Czy powinieneś iść na studia?

Nie lepiej byłoby lepiej spożytkować ten czas? Nie lepiej nie oszukiwać się, że nasze „studia” coś znaczą? Jeśli uważasz, że nie należysz do tych, którzy studiują dla nic nieznaczącego papierka, którzy nie zasilą szeregów bezrobotnych ze zbyt wysokimi kwalifikacjami (na papierze), usiądź i przeczytaj poniższy tekst.

Potraktuj go jako quiz, z tym, że tylko dla siebie, do zastanowienia. Tu nie ma złych i dobrych odpowiedzi – nikt Cię nie oceni.

1. Czy kiedy myślisz o egzaminie, myślisz jak go zaliczyć, czy jak nauczyć się, żeby go zaliczyć?

2. Czy posiadasz jakąś praktyczną wiedzę, którą zdobyłeś/aś na studiach i potrafisz ją wykorzystać samodzielnie do czegoś pożytecznego (otwieranie piwa o oczodół się nie liczy)?

3. Ile osób kończących w tym kraju edukację w tym samym momencie co Ty, będzie miało te same umiejętności i będzie mogło skutecznie Cię zastąpić (lub ile szkół ma ten sam (podobny) kierunek, który studiujesz)?

4. Czy widzisz się w pracy w zawodzie, którego się uczysz (i czy w ogóle uczysz się jakiegoś zawodu)?

5. Co Cię skłoniło do wybrania tego właśnie kierunku (szczerze)?

6. Czy idąc na studia wiedziałeś/aś już gdzie będziesz pracować? Czy ktoś załatwił Ci posadę? Czy ona już czeka? Czy już tam pracujesz i tylko „uzupełniasz papiery dla kadr”?

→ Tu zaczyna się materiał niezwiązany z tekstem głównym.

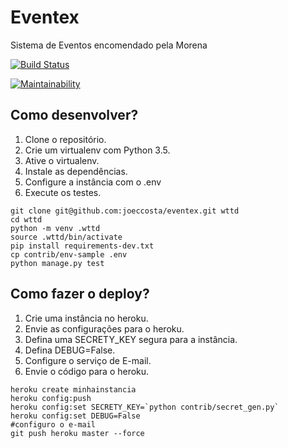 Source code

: # Eventex

Sistema de Eventos encomendado pela Morena

[![Build Status](https://travis-ci.org/joeccosta/eventex.svg?branch=master)](https://travis-ci.org/joeccosta/eventex)

[![Maintainability](https://api.codeclimate.com/v1/badges/6718a626f4a8b5ed5101/maintainability)](https://codeclimate.com/github/datasciencebr/jarbas/maintainability)

## Como desenvolver?

1. Clone o repositório.
2. Crie um virtualenv com Python 3.5.
3. Ative o virtualenv.
4. Instale as dependências.
5. Configure a instância com o .env
6. Execute os testes.

```console
git clone git@github.com:joeccosta/eventex.git wttd
cd wttd
python -m venv .wttd
source .wttd/bin/activate
pip install requirements-dev.txt
cp contrib/env-sample .env
python manage.py test
```

## Como fazer o deploy?

1. Crie uma instância no heroku.
2. Envie as configurações para o heroku.
3. Defina uma SECRETY_KEY segura para a instância.
4. Defina DEBUG=False.
5. Configure o serviço de E-mail.
6. Envie o código para o heroku.

``` console
heroku create minhainstancia
heroku config:push
heroku config:set SECRETY_KEY=`python contrib/secret_gen.py`
heroku config:set DEBUG=False
#configuro o e-mail
git push heroku master --force
``` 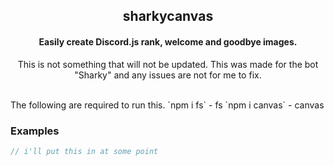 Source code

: <div align="center">
    <h2>sharkycanvas</h2>
    <h4>Easily create Discord.js rank, welcome and goodbye images.</h4>
    <p>This is not something that will not be updated. This was made for the bot "Sharky" and any issues are not for me to fix.</p>
</div>
<br>
The following are required to run this.
`npm i fs` - fs
`npm i canvas` - canvas

### Examples
```js
// i'll put this in at some point
```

7. Czy uczenie się daje Ci przyjemność, a posiadanie wiedzy satysfakcję?

Odpowiedzi dają Ci pewnie jasny obraz sytuacji. Jeśli nie jest różowo, ale potrafisz się przyznać do tego przed sobą, to już jest sukces. Zrób z tym coś – nawet samemu, na mniejszą skalę. Powodzenia!